The task → All records below are to be repeated exactly, with the pictures left out.

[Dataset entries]
Content starts

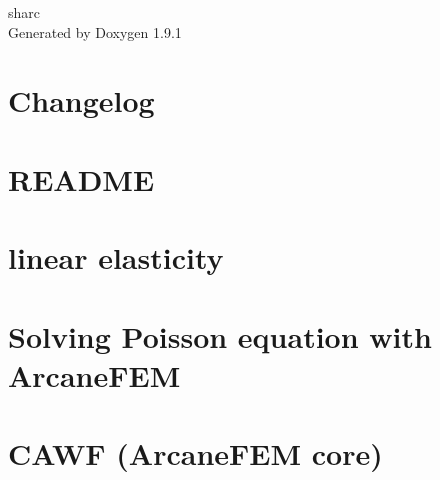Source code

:\let\mypdfximage\pdfximage\def\pdfximage{\immediate\mypdfximage}\documentclass[twoside]{book}
\newcommand{\+}{\discretionary{\mbox{\scriptsize$\hookleftarrow$}}{}{}}
\newcommand{\clearemptydoublepage}{%
  \newpage{\pagestyle{empty}\cleardoublepage}%
}
\begin{document}
\raggedbottom

\hypersetup{pageanchor=false,
             bookmarksnumbered=true,
             pdfencoding=unicode
            }
\begin{titlepage}
\vspace*{7cm}
\begin{center}%
{\Large sharc }\\
\vspace*{1cm}
{\large Generated by Doxygen 1.9.1}\\
\end{center}
\end{titlepage}
\clearemptydoublepage
{}
\tableofcontents
\clearemptydoublepage
{}
\hypersetup{pageanchor=true}

\chapter{Changelog}
\label{md__tmp_opencode_sharc_common_ArcGeoSim_changelog}

\chapter{README}
\label{md__tmp_opencode_sharc_README}

\chapter{linear elasticity}
\label{md__tmp_opencode_sharc_src_CAWF_Elasticity_Readme}

\chapter{Solving Poisson equation with Arcane\+FEM}
\label{md__tmp_opencode_sharc_src_CAWF_Poisson_Readme}

\chapter{CAWF (Arcane\+FEM core)}
\label{md__tmp_opencode_sharc_src_CAWF_README}

\end{document}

Content ends

Solution to the problem →
Source code

:\let\mypdfximage\pdfximage\def\pdfximage{\immediate\mypdfximage}\documentclass[twoside]{book}
\newcommand{\+}{\discretionary{\mbox{\scriptsize$\hookleftarrow$}}{}{}}
\newcommand{\clearemptydoublepage}{%
  \newpage{\pagestyle{empty}\cleardoublepage}%
}
\begin{document}
\raggedbottom

\hypersetup{pageanchor=false,
             bookmarksnumbered=true,
             pdfencoding=unicode
            }
\begin{titlepage}
\vspace*{7cm}
\begin{center}%
{\Large sharc }\\
\vspace*{1cm}
{\large Generated by Doxygen 1.9.1}\\
\end{center}
\end{titlepage}
\clearemptydoublepage
{}
\tableofcontents
\clearemptydoublepage
{}
\hypersetup{pageanchor=true}

\chapter{Changelog}
\label{md__tmp_opencode_sharc_common_ArcGeoSim_changelog}

\chapter{README}
\label{md__tmp_opencode_sharc_README}

\chapter{linear elasticity}
\label{md__tmp_opencode_sharc_src_CAWF_Elasticity_Readme}

\chapter{Solving Poisson equation with Arcane\+FEM}
\label{md__tmp_opencode_sharc_src_CAWF_Poisson_Readme}

\chapter{CAWF (Arcane\+FEM core)}
\label{md__tmp_opencode_sharc_src_CAWF_README}

\end{document}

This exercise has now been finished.